Acquisition and allocation of carbon via autotrophic and heterotrophic pathways: Implications for sexual reproduction in corals after bleaching

Lisa J Rodrigues, Villanova University, Villanova, PA, United States and Jacqueline L Padilla-Gamino, University of Washington, School of Aquatic and Fishery Sciences, Seattle, WA, United States
The success of future reefs will depend on a coral’s ability to continue sexual reproduction. Yet, little is known about the trophic pathways that corals use to successfully reproduce in stressful environments. We followed the acquisition of carbon by autotrophic and heterotrophic pathways with a pulse-chase experiment in corals Montipora capitata and Porites compressa, 8 months after a natural bleaching event.

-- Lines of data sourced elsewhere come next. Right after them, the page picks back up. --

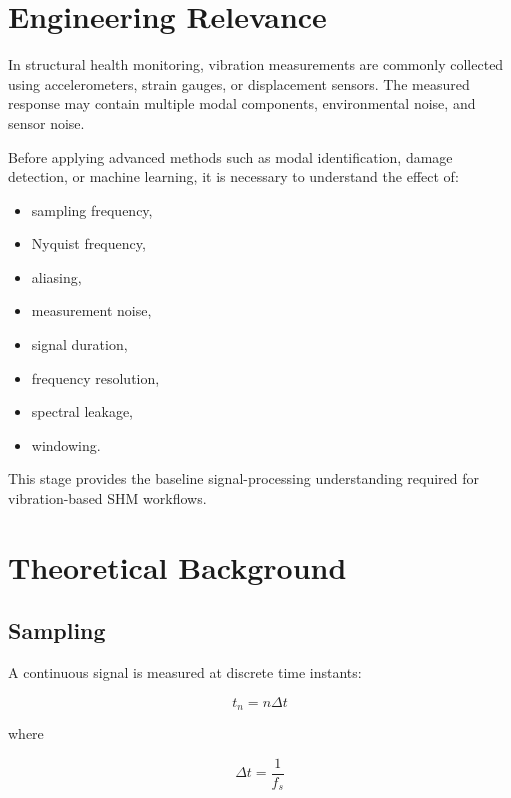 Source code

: \documentclass[11pt,a4paper]{article}
\begin{document}
\section{Engineering Relevance}

In structural health monitoring, vibration measurements are commonly collected using accelerometers, strain gauges, or displacement sensors. The measured response may contain multiple modal components, environmental noise, and sensor noise.

Before applying advanced methods such as modal identification, damage detection, or machine learning, it is necessary to understand the effect of:

\begin{itemize}
    \item sampling frequency,
    \item Nyquist frequency,
    \item aliasing,
    \item measurement noise,
    \item signal duration,
    \item frequency resolution,
    \item spectral leakage,
    \item windowing.
\end{itemize}

This stage provides the baseline signal-processing understanding required for vibration-based SHM workflows.

\section{Theoretical Background}

\subsection{Sampling}

A continuous signal is measured at discrete time instants:

\begin{equation}
t_n = n\Delta t
\end{equation}

where

\begin{equation}
\Delta t = \frac{1}{f_s}
\end{equation}
\end{document}
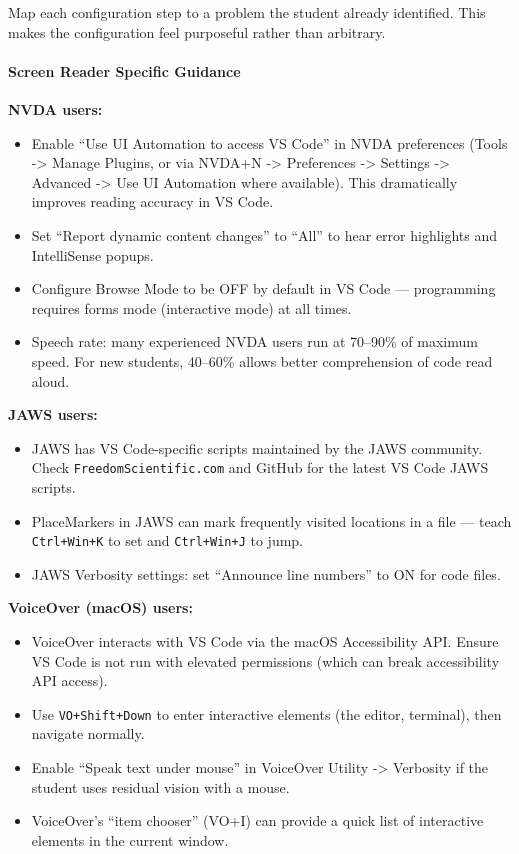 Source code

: \documentclass[
  justified,
  openright,
]{tufte-book}
\let\paragraph\paragraph
\let\paragraph\paragraph
\providecommand{\tightlist}{%
  \setlength{\itemsep}{0pt}\setlength{\parskip}{0pt}}
\begin{document}
Map each configuration step to a problem the student already identified.
This makes the configuration feel purposeful rather than arbitrary.

\paragraph{Screen Reader Specific
Guidance}\label{screen-reader-specific-guidance}

\textbf{NVDA users:}

\begin{itemize}
\tightlist
\item
  Enable ``Use UI Automation to access VS Code'' in NVDA preferences
  (Tools -\textgreater{} Manage Plugins, or via NVDA+N -\textgreater{}
  Preferences -\textgreater{} Settings -\textgreater{} Advanced
  -\textgreater{} Use UI Automation where available). This dramatically
  improves reading accuracy in VS Code.
\item
  Set ``Report dynamic content changes'' to ``All'' to hear error
  highlights and IntelliSense popups.
\item
  Configure Browse Mode to be OFF by default in VS Code --- programming
  requires forms mode (interactive mode) at all times.
\item
  Speech rate: many experienced NVDA users run at 70--90\% of maximum
  speed. For new students, 40--60\% allows better comprehension of code
  read aloud.
\end{itemize}

\textbf{JAWS users:}

\begin{itemize}
\tightlist
\item
  JAWS has VS Code-specific scripts maintained by the JAWS community.
  Check \texttt{FreedomScientific.com} and GitHub for the latest VS Code
  JAWS scripts.
\item
  PlaceMarkers in JAWS can mark frequently visited locations in a file
  --- teach \texttt{Ctrl+Win+K} to set and \texttt{Ctrl+Win+J} to jump.
\item
  JAWS Verbosity settings: set ``Announce line numbers'' to ON for code
  files.
\end{itemize}

\textbf{VoiceOver (macOS) users:}

\begin{itemize}
\tightlist
\item
  VoiceOver interacts with VS Code via the macOS Accessibility API.
  Ensure VS Code is not run with elevated permissions (which can break
  accessibility API access).
\item
  Use \texttt{VO+Shift+Down} to enter interactive elements (the editor,
  terminal), then navigate normally.
\item
  Enable ``Speak text under mouse'' in VoiceOver Utility -\textgreater{}
  Verbosity if the student uses residual vision with a mouse.
\item
  VoiceOver's ``item chooser'' (VO+I) can provide a quick list of
  interactive elements in the current window.
\end{itemize}
\end{document}
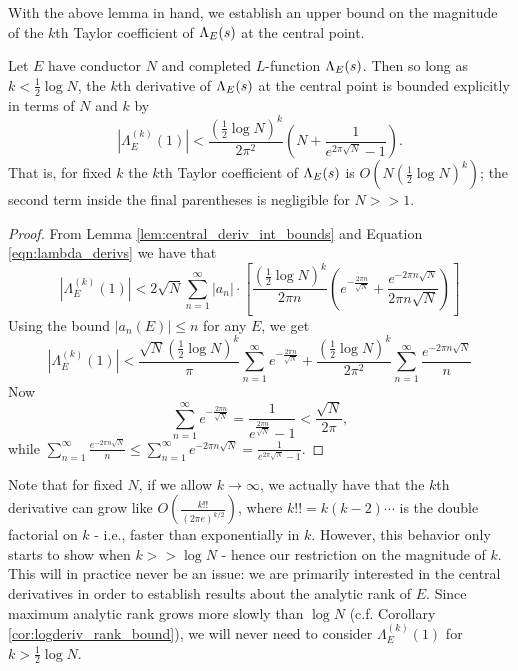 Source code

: With the above lemma in hand, we establish an upper bound on the magnitude of the $k$th Taylor coefficient of $\Lambda_E(s)$ at the central point.
\begin{proposition}\label{prop:central_deriv_bounds}
Let $E$ have conductor $N$ and completed $L$-function $\Lambda_E(s)$. Then so long as $k<\frac{1}{2}\log N$, the $k$th derivative of $\Lambda_E(s)$ at the central point is bounded explicitly in terms of $N$ and $k$ by
\begin{equation}
\left| \Lambda_E^{(k)}(1)\right| < \frac{(\frac{1}{2}\log N)^k}{2\pi^2}\left(N + \frac{1}{e^{2\pi\sqrt{N}}-1} \right).
\end{equation}
That is, for fixed $k$ the $k$th Taylor coefficient of $\Lambda_E(s)$ is $O\left( N(\frac{1}{2}\log N)^k\right)$; the second term inside the final parentheses is negligible for $N>>1$.
\end{proposition}

\begin{proof}
From Lemma \ref{lem:central_deriv_int_bounds} and Equation \ref{eqn:lambda_derivs} we have that
\begin{equation*}
\left| \Lambda_E^{(k)}(1)\right| < 2 \sqrt{N} \sum_{n=1}^{\infty} |a_n| \cdot \left[\frac{\left(\frac{1}{2} \log N\right)^{k}}{2\pi n}\left( e^{-\frac{2\pi n}{\sqrt{N}}} + \frac{e^{-2\pi n\sqrt{N}}}{2\pi n \sqrt N} \right)\right]
\end{equation*}
Using the bound $|a_n(E)| \le n$ for any $E$, we get
\begin{equation*}
\left| \Lambda_E^{(k)}(1)\right| < \frac{ \sqrt{N}\left(\frac{1}{2} \log N\right)^{k}}{\pi} \sum_{n=1}^{\infty} e^{-\frac{2\pi n}{\sqrt{N}}} + \frac{\left(\frac{1}{2} \log N\right)^{k}}{2\pi^2} \sum_{n=1}^{\infty} \frac{e^{-2\pi n\sqrt{N}}}{n}
\end{equation*}
Now
\begin{equation*}
\sum_{n=1}^{\infty} e^{-\frac{2\pi n}{\sqrt{N}}} = \frac{1}{e^{\frac{2\pi n}{\sqrt{N}}}-1}< \frac{\sqrt{N}}{2\pi},
\end{equation*}
while $\sum_{n=1}^{\infty} \frac{e^{-2\pi n\sqrt{N}}}{n} \le \sum_{n=1}^{\infty} e^{-2\pi n\sqrt{N}} = \frac{1}{e^{2\pi\sqrt{N}}-1}$.
\end{proof}

Note that for fixed $N$, if we allow $k \to \infty$, we actually have that the $k$th derivative can grow like $O\left(\frac{k!!}{(2\pi e)^{k/2}}\right)$, where $k!! = k(k-2)\cdots$ is the double factorial on $k$ - i.e., faster than exponentially in $k$. However, this behavior only starts to show when $k>>\log N$ - hence our restriction on the magnitude of $k$. This will in practice never be an issue: we are primarily interested in the central derivatives in order to establish results about the analytic rank of $E$. Since maximum analytic rank grows more slowly than $\log N$ (c.f. Corollary \ref{cor:logderiv_rank_bound}), we will never need to consider $\Lambda_E^{(k)}(1)$ for $k> \frac{1}{2}\log N$. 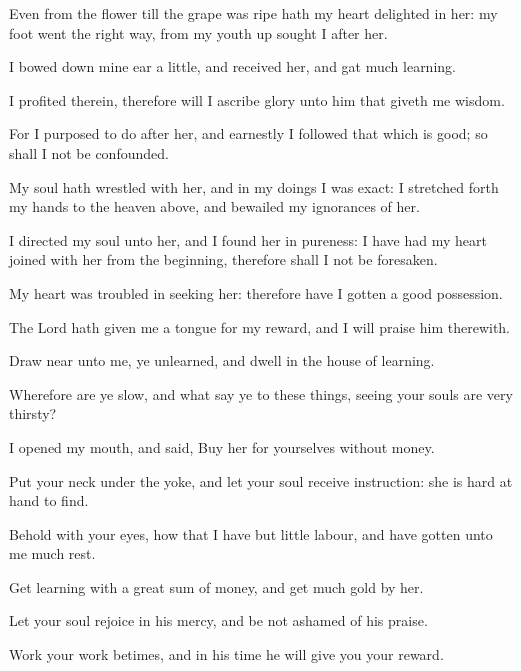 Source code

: {\par }{\PP {}Even from the flower till the grape was ripe hath my heart delighted in her: my foot went the right way, from my youth up sought I after her.
\par }{\PP {}I bowed down mine ear a little, and received her, and gat much learning.
\par }{\PP {}I profited therein, therefore will I ascribe glory unto him that giveth me wisdom.
\par }{\PP {}For I purposed to do after her, and earnestly I followed that which is good; so shall I not be confounded.
\par }{\PP {}My soul hath wrestled with her, and in my doings I was exact: I stretched forth my hands to the heaven above, and bewailed my ignorances of her.
\par }{\PP {}I directed my soul unto her, and I found her in pureness: I have had my heart joined with her from the beginning, therefore shall I not be foresaken.
\par }{\PP {}My heart was troubled in seeking her: therefore have I gotten a good possession.
\par }{\PP {}The Lord hath given me a tongue for my reward, and I will praise him therewith.
\par }{\PP {}Draw near unto me, ye unlearned, and dwell in the house of learning.
\par }{\PP {}Wherefore are ye slow, and what say ye to these things, seeing your souls are very thirsty?
\par }{\PP {}I opened my mouth, and said, Buy her for yourselves without money.
\par }{\PP {}Put your neck under the yoke, and let your soul receive instruction: she is hard at hand to find.
\par }{\PP {}Behold with your eyes, how that I have but little labour, and have gotten unto me much rest.
\par }{\PP {}Get learning with a great sum of money, and get much gold by her.
\par }{\PP {}Let your soul rejoice in his mercy, and be not ashamed of his praise.
\par }{\PP {}Work your work betimes, and in his time he will give you your reward.
\par } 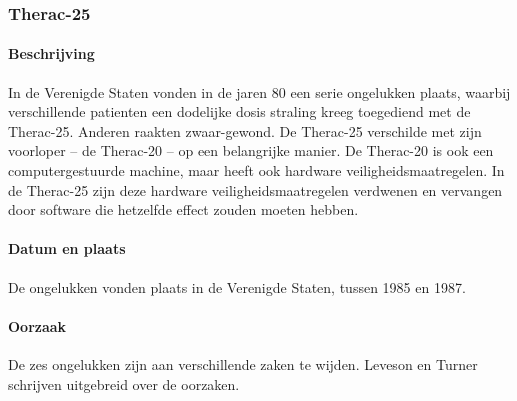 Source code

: \documentclass{article}
\begin{document}
			\subsubsection{Therac-25}

				\paragraph{Beschrijving}

				In de Verenigde Staten vonden in de jaren 80 een serie ongelukken plaats, waarbij verschillende patienten een dodelijke dosis straling kreeg toegediend met de Therac-25. Anderen raakten zwaar-gewond. De Therac-25 verschilde met zijn voorloper -- de Therac-20 -- op een belangrijke manier. De Therac-20 is ook een computergestuurde machine, maar heeft ook hardware veiligheidsmaatregelen. In de Therac-25 zijn deze hardware veiligheidsmaatregelen verdwenen en vervangen door software die hetzelfde effect zouden moeten hebben. \cite{thomas1994story} \par

				\paragraph{Datum en plaats}

				De ongelukken vonden plaats in de Verenigde Staten, tussen 1985 en 1987. \par

				\paragraph{Oorzaak}

				De zes ongelukken zijn aan verschillende zaken te wijden. Leveson en Turner schrijven uitgebreid over de oorzaken. \cite{274940} \par
\end{document}
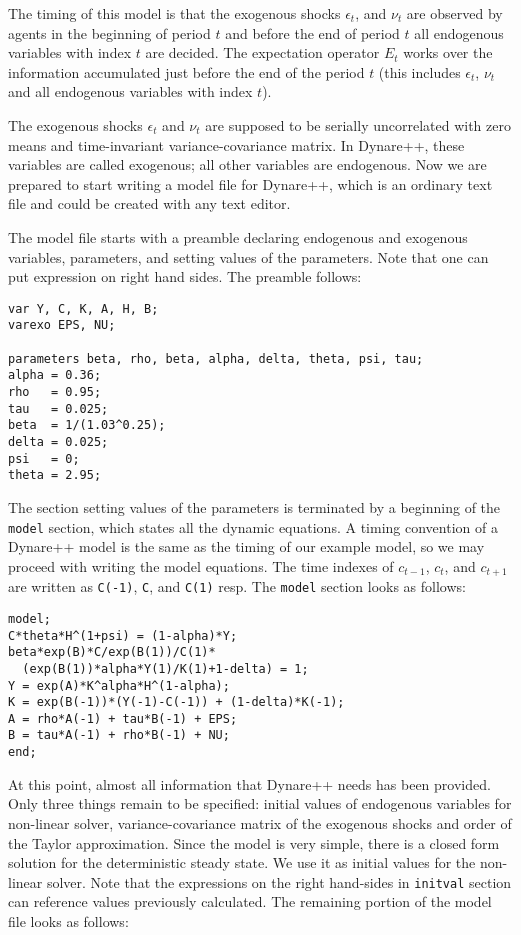 \documentclass[10pt]{article}
\begin{document}
\label{timing}
The timing of this model is that the exogenous shocks $\epsilon_t$,
and $\nu_t$ are observed by agents in the beginning of period $t$ and
before the end of period $t$ all endogenous variables with index $t$
are decided. The expectation operator $E_t$ works over the information
accumulated just before the end of the period $t$ (this includes
$\epsilon_t$, $\nu_t$ and all endogenous variables with index $t$).

The exogenous shocks $\epsilon_t$ and $\nu_t$ are supposed to be
serially uncorrelated with zero means and time-invariant
variance-covariance matrix. In Dynare++, these variables are called
exogenous; all other variables are endogenous. Now we are prepared to
start writing a model file for Dynare++, which is an ordinary text
file and could be created with any text editor.

The model file starts with a preamble declaring endogenous and
exogenous variables, parameters, and setting values of the
parameters. Note that one can put expression on right hand sides. The
preamble follows:

{\small
\begin{verbatim}
var Y, C, K, A, H, B;
varexo EPS, NU;

parameters beta, rho, beta, alpha, delta, theta, psi, tau;
alpha = 0.36;
rho   = 0.95;
tau   = 0.025;
beta  = 1/(1.03^0.25);
delta = 0.025;
psi   = 0;
theta = 2.95;
\end{verbatim}
}

The section setting values of the parameters is terminated by a
beginning of the {\tt model} section, which states all the dynamic
equations. A timing convention of a Dynare++ model is the same as the
timing of our example model, so we may proceed with writing the model
equations. The time indexes of $c_{t-1}$, $c_t$, and $c_{t+1}$ are
written as {\tt C(-1)}, {\tt C}, and {\tt C(1)} resp. The {\tt model}
section looks as follows:

{\small
\begin{verbatim}
model;
C*theta*H^(1+psi) = (1-alpha)*Y;
beta*exp(B)*C/exp(B(1))/C(1)*
  (exp(B(1))*alpha*Y(1)/K(1)+1-delta) = 1;
Y = exp(A)*K^alpha*H^(1-alpha);
K = exp(B(-1))*(Y(-1)-C(-1)) + (1-delta)*K(-1);
A = rho*A(-1) + tau*B(-1) + EPS;
B = tau*A(-1) + rho*B(-1) + NU;
end;
\end{verbatim}
}

At this point, almost all information that Dynare++ needs has been
provided. Only three things remain to be specified: initial values of
endogenous variables for non-linear solver, variance-covariance matrix
of the exogenous shocks and order of the Taylor approximation. Since
the model is very simple, there is a closed form solution for the
deterministic steady state. We use it as initial values for the
non-linear solver. Note that the expressions on the right hand-sides in
{\tt initval} section can reference values previously calculated. The
remaining portion of the model file looks as follows:
\end{document}
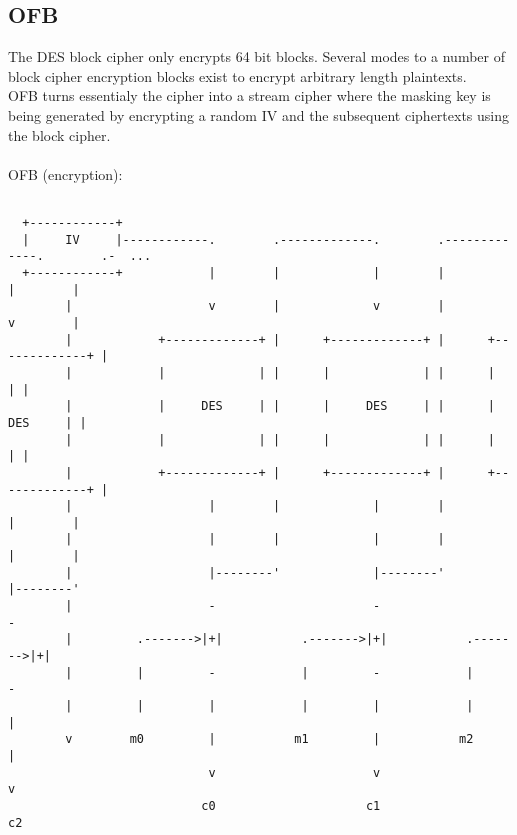 \documentclass{article}
\begin{document}
\subsection{OFB}
The DES block cipher only encrypts 64 bit blocks. Several modes to a number of block cipher encryption blocks exist to encrypt arbitrary length plaintexts.\\
OFB turns essentialy the cipher into a stream cipher where the masking key is being generated by encrypting a random IV and the subsequent ciphertexts using the block cipher.\\
\\
OFB (encryption):
\small
\begin{verbatim}

  +------------+                                                   
  |     IV     |------------.        .-------------.        .-------------.        .-  ...                                                                      
  +------------+            |        |             |        |             |        |                                                    
        |                   v        |             v        |             v        |                                                      
        |            +-------------+ |      +-------------+ |      +-------------+ |                                                
        |            |             | |      |             | |      |             | |                                                    
        |            |     DES     | |      |     DES     | |      |     DES     | |                                                      
        |            |             | |      |             | |      |             | |                                                    
        |            +-------------+ |      +-------------+ |      +-------------+ |                                                  
        |                   |        |             |        |             |        |                                                   
        |                   |        |             |        |             |        |                                                   
        |                   |--------'             |--------'             |--------'                                                   
        |                   -                      -                      -                                                                
        |         .------->|+|           .------->|+|           .------->|+|                                                             
        |         |         -            |         -            |         -                                                            
        |         |         |            |         |            |         |                                                             
        v        m0         |           m1         |           m2         |                                                               
                            v                      v                      v                                                          
                           c0                     c1                     c2                                                          
\end{verbatim}
\end{document}
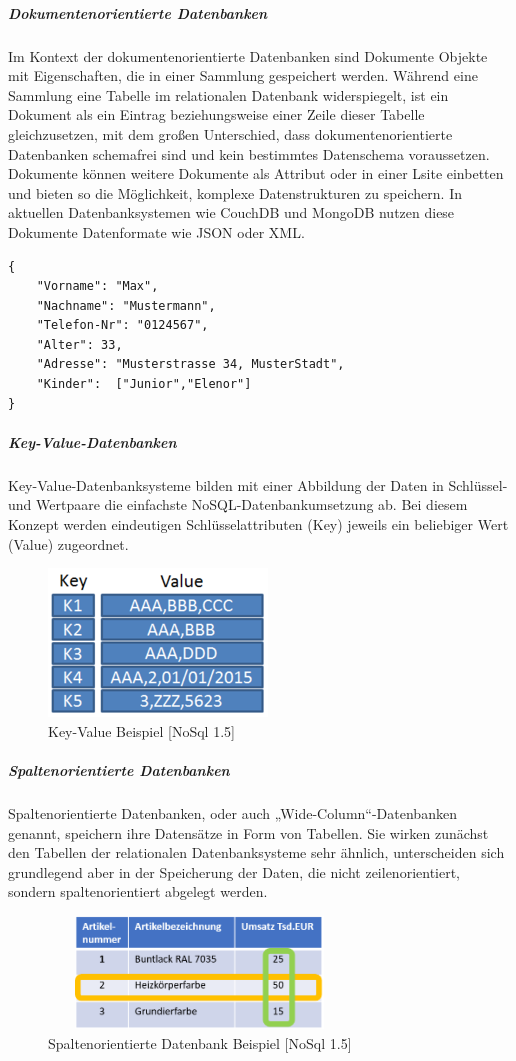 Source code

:\subparagraph{Dokumentenorientierte Datenbanken}
Im Kontext der dokumentenorientierte Datenbanken sind Dokumente Objekte mit Eigenschaften, die in einer Sammlung gespeichert werden. Während eine Sammlung eine Tabelle im relationalen Datenbank widerspiegelt, ist ein Dokument als ein Eintrag beziehungsweise einer Zeile dieser Tabelle gleichzusetzen, mit dem großen Unterschied, dass dokumentenorientierte Datenbanken schemafrei sind und kein bestimmtes Datenschema voraussetzen. Dokumente können weitere Dokumente als Attribut oder in einer Lsite einbetten und bieten so die Möglichkeit, komplexe Datenstrukturen zu speichern.  In aktuellen Datenbanksystemen wie CouchDB und MongoDB nutzen diese Dokumente Datenformate wie JSON oder XML. 

\begin{lstlisting}
{
	"Vorname": "Max",
	"Nachname": "Mustermann",
	"Telefon-Nr": "0124567",
	"Alter": 33,
	"Adresse": "Musterstrasse 34, MusterStadt",
	"Kinder":  ["Junior","Elenor"]
}
\end{lstlisting}


\subparagraph{Key-Value-Datenbanken}
Key-Value-Datenbanksysteme bilden mit einer Abbildung der Daten in Schlüssel- und Wertpaare die einfachste NoSQL-Datenbankumsetzung ab. Bei diesem Konzept werden eindeutigen Schlüsselattributen (Key) jeweils ein beliebiger Wert (Value) zugeordnet. 

\begin{figure}[h]
\centering
\includegraphics[]{images/KeyValue.PNG}
\caption{Key-Value Beispiel [NoSql 1.5]}
\end{figure}

\subparagraph{Spaltenorientierte Datenbanken}
Spaltenorientierte Datenbanken, oder auch „Wide-Column“-Datenbanken genannt, speichern ihre Datensätze in Form von Tabellen.  Sie wirken zunächst den Tabellen der relationalen Datenbanksysteme sehr ähnlich, unterscheiden sich grundlegend aber in der Speicherung der Daten, die nicht zeilenorientiert, sondern spaltenorientiert abgelegt werden. 


\begin{figure}[h]
\centering
\includegraphics[width=8cm, height = 3cm]{images/SpaltenorientiereDatenbank.png}
\caption{Spaltenorientierte Datenbank Beispiel [NoSql 1.5]}
\end{figure}

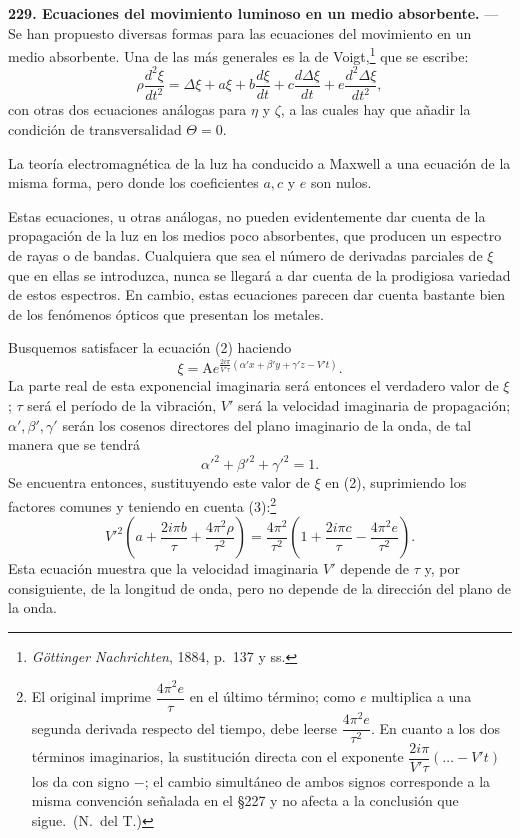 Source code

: \noindent\textbf{229. Ecuaciones del movimiento luminoso en un medio
absorbente.} — Se han propuesto diversas formas para las ecuaciones del
movimiento en un medio absorbente. Una de las más generales es la de
Voigt,\footnote{\emph{Göttinger Nachrichten}, 1884, p.~137 y ss.} que se
escribe:
\begin{equation}
\rho\frac{d^2\xi}{dt^2}=\Delta\xi+a\xi+b\frac{d\xi}{dt}+c\frac{d\Delta\xi}{dt}
+e\frac{d^2\Delta\xi}{dt^2},
\end{equation}
con otras dos ecuaciones análogas para $\eta$ y $\zeta$, a las cuales hay
que añadir la condición de transversalidad $\Theta=0$.

La teoría electromagnética de la luz ha conducido a Maxwell a una
ecuación de la misma forma, pero donde los coeficientes $a,c$ y $e$ son
nulos.

Estas ecuaciones, u otras análogas, no pueden evidentemente dar cuenta de
la propagación de la luz en los medios poco absorbentes, que producen un
espectro de rayas o de bandas. Cualquiera que sea el número de derivadas
parciales de $\xi$ que en ellas se introduzca, nunca se llegará a dar
cuenta de la prodigiosa variedad de estos espectros. En cambio, estas
ecuaciones parecen dar cuenta bastante bien de los fenómenos ópticos que
presentan los metales.

Busquemos satisfacer la ecuación (2) haciendo
\[
\xi=\mathrm{A}e^{\frac{2i\pi}{V'\tau}(\alpha'x+\beta'y+\gamma'z-V't)}.
\]
La parte real de esta exponencial imaginaria será entonces el verdadero
valor de $\xi$; $\tau$ será el período de la vibración, $V'$ será la
velocidad imaginaria de propagación; $\alpha',\beta',\gamma'$ serán los
cosenos directores del plano imaginario de la onda, de tal manera que se
tendrá
\begin{equation}
\alpha'^2+\beta'^2+\gamma'^2=1.
\end{equation}
Se encuentra entonces, sustituyendo este valor de $\xi$ en (2),
suprimiendo los factores comunes y teniendo en cuenta
(3):\footnote{El original imprime $\dfrac{4\pi^2e}{\tau}$ en el último
término; como $e$ multiplica a una segunda derivada respecto del tiempo,
debe leerse $\dfrac{4\pi^2e}{\tau^2}$. En cuanto a los dos términos
imaginarios, la sustitución directa con el exponente
$\dfrac{2i\pi}{V'\tau}(\ldots-V't)$ los da con signo $-$; el cambio
simultáneo de ambos signos corresponde a la misma convención señalada en
el §227 y no afecta a la conclusión que sigue.~(N.~del T.)}
\begin{equation}
V'^2\left(a+\frac{2i\pi b}{\tau}+\frac{4\pi^2\rho}{\tau^2}\right)
=\frac{4\pi^2}{\tau^2}\left(1+\frac{2i\pi c}{\tau}-\frac{4\pi^2 e}{\tau^2}\right).
\end{equation}
Esta ecuación muestra que la velocidad imaginaria $V'$ depende de $\tau$
y, por consiguiente, de la longitud de onda, pero no depende de la
dirección del plano de la onda.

Adult colonies that bleached and did not bleach were exposed to 13C-labelled seawater or zooplankton. Allocation to host tissue, symbionts and developing eggs was measured at 24 and 168 hours; M. capitata released egg-sperm bundles at 72-120 hours and were also measured for carbon isotopic values. In both species, carbon acquisition to eggs and egg-sperm bundles occurred via autotrophy with minimal acquisition of labelled 13C occurring via heterotrophy. Carbon acquisition by adults was influenced by bleaching, while allocation to gametes was not. At 24 hours, tissues of previously bleached colonies of M. capitata incorporated 25-50% more labelled 13C via autotrophy than colonies that did not bleach. Yet there was no difference in the allocation of labelled carbon to egg-sperm bundles for bleached and non-bleached colonies. By 168 hours, bleached colonies of M. capitata were depleted in labelled 13C, while non-bleached colonies retained a labelled pool. Labelled 13C was also maintained in developing eggs at 168 hours in all colonies, indicating that carbon allocation for egg growth is an important priority for this species despite bleaching. Similar patterns were observed in P. compressa, except that the labelled 13C pool was retained at 168 hours in previously bleached colonies. Species-specific differences in carbon allocation may be due to their different gametogenic cycles and/or energetic requirements. This study provides an important baseline to assess the impacts of bleaching on reproduction.